O dia não demorou muito a se erguer, fervendo em meu sangue
com os seus raios e a minha angústia, sem rumo aparente a seguir, deixei-me
levar... Os dias quentes já se faziam notar, que me recordavam levemente os
tempos em que meus pés pisavam sobre as areias que tanto me fizeram crescer.

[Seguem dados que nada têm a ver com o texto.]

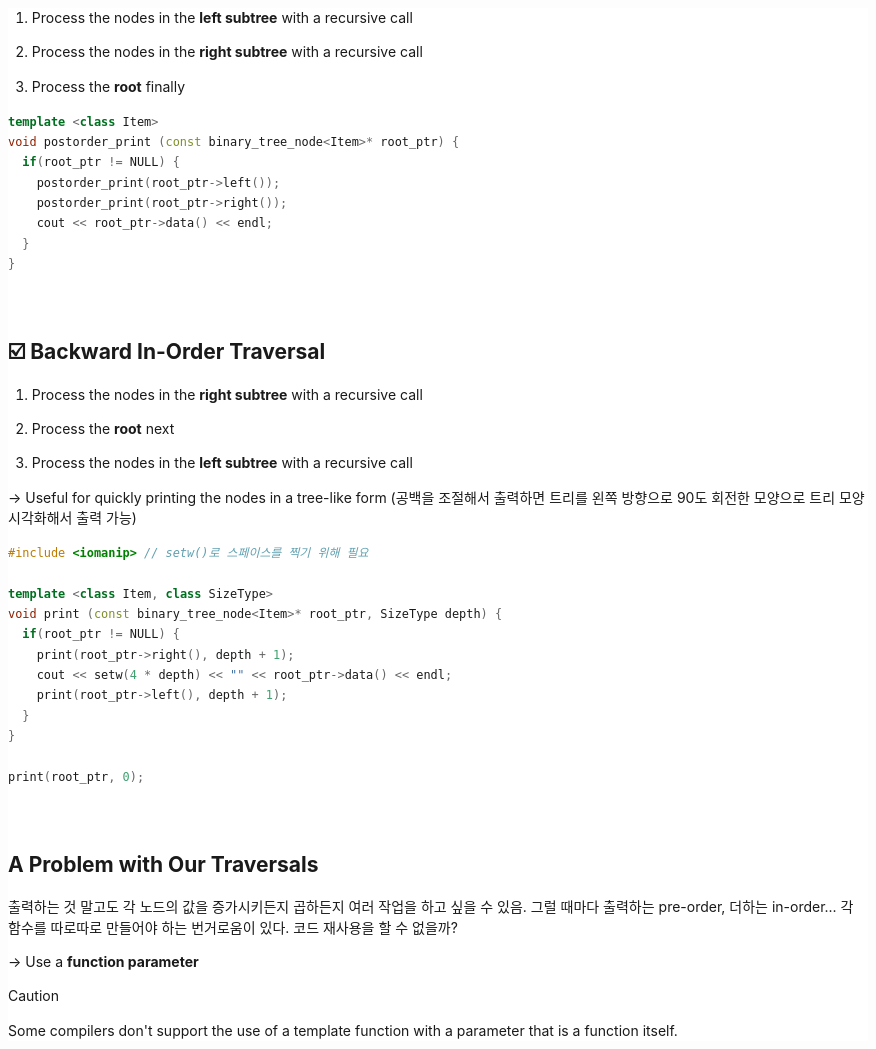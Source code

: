 1. Process the nodes in the **left subtree** with a recursive call

2. Process the nodes in the **right subtree** with a recursive call

3. Process the **root** finally

```cpp
template <class Item>
void postorder_print (const binary_tree_node<Item>* root_ptr) {
  if(root_ptr != NULL) {
    postorder_print(root_ptr->left());
    postorder_print(root_ptr->right());
    cout << root_ptr->data() << endl;
  }
}
```

<br />

## ☑️ Backward In-Order Traversal

1. Process the nodes in the **right subtree** with a recursive call

2. Process the **root** next

3. Process the nodes in the **left subtree** with a recursive call

→ Useful for quickly printing the nodes in a tree-like form (공백을 조절해서 출력하면 트리를 왼쪽 방향으로 90도 회전한 모양으로 트리 모양 시각화해서 출력 가능)

```cpp
#include <iomanip> // setw()로 스페이스를 찍기 위해 필요

template <class Item, class SizeType>
void print (const binary_tree_node<Item>* root_ptr, SizeType depth) {
  if(root_ptr != NULL) {
    print(root_ptr->right(), depth + 1);
    cout << setw(4 * depth) << "" << root_ptr->data() << endl;
    print(root_ptr->left(), depth + 1);
  }
}

print(root_ptr, 0);
```

<br />

## A Problem with Our Traversals

출력하는 것 말고도 각 노드의 값을 증가시키든지 곱하든지 여러 작업을 하고 싶을 수 있음. 그럴 때마다 출력하는 pre-order, 더하는 in-order... 각 함수를 따로따로 만들어야 하는 번거로움이 있다. 코드 재사용을 할 수 없을까?

→ Use a **function parameter**

> [!CAUTION]
> Some compilers don't support the use of a template function with a parameter that is a function itself.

Caminhei pelas ruas o mais discretamente possível, ainda com
uma irritação amarga na mente, desejando tamanha destruição que nada nem
ninguém conseguiria acalmar-me. Desgostosa a hora em que omissões nos espetam
pela morte adentro, deixando que cada parte de nos se torne um vazio eterno
pelas mágoas sem fim. Meu coração se abriu e despedaçou-se em mil pedaços
daquela morte que sou.
Omitir é traição, jamais admito traição, por mais leve que
seja. Enquanto minha mente manter-se viva e permanecer quebrada perante a
memória que me abre feridas antigas, que me deixa completamente à nora
novamente nesta minha jornada pelo nenhures do para sempre. Eu, apenas eu e
mais nada. Sentimentos de nada servem, dores permanecem bem vivas e quebram
cada pedaço de mim a cada abertura da minha caixa de Pandora, do meu passado,
da minha morte.
Enquanto permanecia sobre a minha mente, não vi que me
detinham com uma faca apontada a mim. Observei-o bruscamente, captando o seu
olhar e observando a sua face, com a felicidade de conseguir atingir o seu
objectivo: roubar-me.
Desviei-me dele e segui caminho na maior calma humanamente
possível, não era hora nem momento para me divertir. Necessitava de descanso,
de me acalmar. Não seria com umas quantas mortes que conseguiria ter algum
resultado, apenas me libertaria e a destruição se espalharia por todos aqueles
que hoje caminham, felizes, pela luz do sol.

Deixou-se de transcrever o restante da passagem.